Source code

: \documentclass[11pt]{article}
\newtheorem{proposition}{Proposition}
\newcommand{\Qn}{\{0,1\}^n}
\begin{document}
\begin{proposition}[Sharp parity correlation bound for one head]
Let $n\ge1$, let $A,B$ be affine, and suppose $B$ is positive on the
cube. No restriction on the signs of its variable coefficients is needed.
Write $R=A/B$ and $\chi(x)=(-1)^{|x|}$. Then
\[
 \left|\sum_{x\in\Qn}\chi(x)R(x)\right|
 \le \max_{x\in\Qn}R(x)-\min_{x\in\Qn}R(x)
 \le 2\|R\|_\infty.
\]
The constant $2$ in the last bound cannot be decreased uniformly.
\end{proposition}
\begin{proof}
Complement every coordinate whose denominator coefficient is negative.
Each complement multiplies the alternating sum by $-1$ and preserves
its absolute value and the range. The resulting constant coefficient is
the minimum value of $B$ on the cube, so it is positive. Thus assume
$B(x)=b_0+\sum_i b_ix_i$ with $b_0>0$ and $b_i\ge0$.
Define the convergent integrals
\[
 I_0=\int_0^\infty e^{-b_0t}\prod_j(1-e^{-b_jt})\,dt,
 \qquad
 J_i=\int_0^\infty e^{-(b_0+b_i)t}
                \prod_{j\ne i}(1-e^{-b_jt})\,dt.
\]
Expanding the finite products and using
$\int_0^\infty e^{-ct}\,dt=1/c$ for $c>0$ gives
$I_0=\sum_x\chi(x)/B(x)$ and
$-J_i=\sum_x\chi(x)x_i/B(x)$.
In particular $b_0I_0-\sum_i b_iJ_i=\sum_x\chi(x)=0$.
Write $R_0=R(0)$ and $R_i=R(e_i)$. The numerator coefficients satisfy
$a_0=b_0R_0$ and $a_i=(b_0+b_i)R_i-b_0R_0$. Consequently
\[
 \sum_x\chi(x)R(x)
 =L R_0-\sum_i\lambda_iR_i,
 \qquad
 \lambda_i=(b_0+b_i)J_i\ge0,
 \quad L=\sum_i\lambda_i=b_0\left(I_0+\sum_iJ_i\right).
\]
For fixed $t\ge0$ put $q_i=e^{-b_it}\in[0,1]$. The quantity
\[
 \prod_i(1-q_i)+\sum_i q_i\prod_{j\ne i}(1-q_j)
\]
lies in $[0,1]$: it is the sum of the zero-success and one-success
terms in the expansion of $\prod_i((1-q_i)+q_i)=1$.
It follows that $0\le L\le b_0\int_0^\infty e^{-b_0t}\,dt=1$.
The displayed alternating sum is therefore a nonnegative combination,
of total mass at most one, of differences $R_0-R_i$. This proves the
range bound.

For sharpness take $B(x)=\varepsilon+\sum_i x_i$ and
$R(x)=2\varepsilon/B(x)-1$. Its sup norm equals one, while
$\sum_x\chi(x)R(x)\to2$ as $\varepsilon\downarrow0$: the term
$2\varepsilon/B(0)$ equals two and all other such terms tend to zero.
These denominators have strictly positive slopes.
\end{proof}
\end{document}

#####

Each record must be reproduced exactly. Keep every one.

Source code

: \documentclass[11pt]{article}
\newtheorem{proposition}{Proposition}
\newcommand{\Qn}{\{0,1\}^n}
\begin{document}
\begin{proposition}[Sharp parity correlation bound for one head]
Let $n\ge1$, let $A,B$ be affine, and suppose $B$ is positive on the
cube. No restriction on the signs of its variable coefficients is needed.
Write $R=A/B$ and $\chi(x)=(-1)^{|x|}$. Then
\[
 \left|\sum_{x\in\Qn}\chi(x)R(x)\right|
 \le \max_{x\in\Qn}R(x)-\min_{x\in\Qn}R(x)
 \le 2\|R\|_\infty.
\]
The constant $2$ in the last bound cannot be decreased uniformly.
\end{proposition}
\begin{proof}
Complement every coordinate whose denominator coefficient is negative.
Each complement multiplies the alternating sum by $-1$ and preserves
its absolute value and the range. The resulting constant coefficient is
the minimum value of $B$ on the cube, so it is positive. Thus assume
$B(x)=b_0+\sum_i b_ix_i$ with $b_0>0$ and $b_i\ge0$.
Define the convergent integrals
\[
 I_0=\int_0^\infty e^{-b_0t}\prod_j(1-e^{-b_jt})\,dt,
 \qquad
 J_i=\int_0^\infty e^{-(b_0+b_i)t}
                \prod_{j\ne i}(1-e^{-b_jt})\,dt.
\]
Expanding the finite products and using
$\int_0^\infty e^{-ct}\,dt=1/c$ for $c>0$ gives
$I_0=\sum_x\chi(x)/B(x)$ and
$-J_i=\sum_x\chi(x)x_i/B(x)$.
In particular $b_0I_0-\sum_i b_iJ_i=\sum_x\chi(x)=0$.
Write $R_0=R(0)$ and $R_i=R(e_i)$. The numerator coefficients satisfy
$a_0=b_0R_0$ and $a_i=(b_0+b_i)R_i-b_0R_0$. Consequently
\[
 \sum_x\chi(x)R(x)
 =L R_0-\sum_i\lambda_iR_i,
 \qquad
 \lambda_i=(b_0+b_i)J_i\ge0,
 \quad L=\sum_i\lambda_i=b_0\left(I_0+\sum_iJ_i\right).
\]
For fixed $t\ge0$ put $q_i=e^{-b_it}\in[0,1]$. The quantity
\[
 \prod_i(1-q_i)+\sum_i q_i\prod_{j\ne i}(1-q_j)
\]
lies in $[0,1]$: it is the sum of the zero-success and one-success
terms in the expansion of $\prod_i((1-q_i)+q_i)=1$.
It follows that $0\le L\le b_0\int_0^\infty e^{-b_0t}\,dt=1$.
The displayed alternating sum is therefore a nonnegative combination,
of total mass at most one, of differences $R_0-R_i$. This proves the
range bound.

For sharpness take $B(x)=\varepsilon+\sum_i x_i$ and
$R(x)=2\varepsilon/B(x)-1$. Its sup norm equals one, while
$\sum_x\chi(x)R(x)\to2$ as $\varepsilon\downarrow0$: the term
$2\varepsilon/B(0)$ equals two and all other such terms tend to zero.
These denominators have strictly positive slopes.
\end{proof}
\end{document}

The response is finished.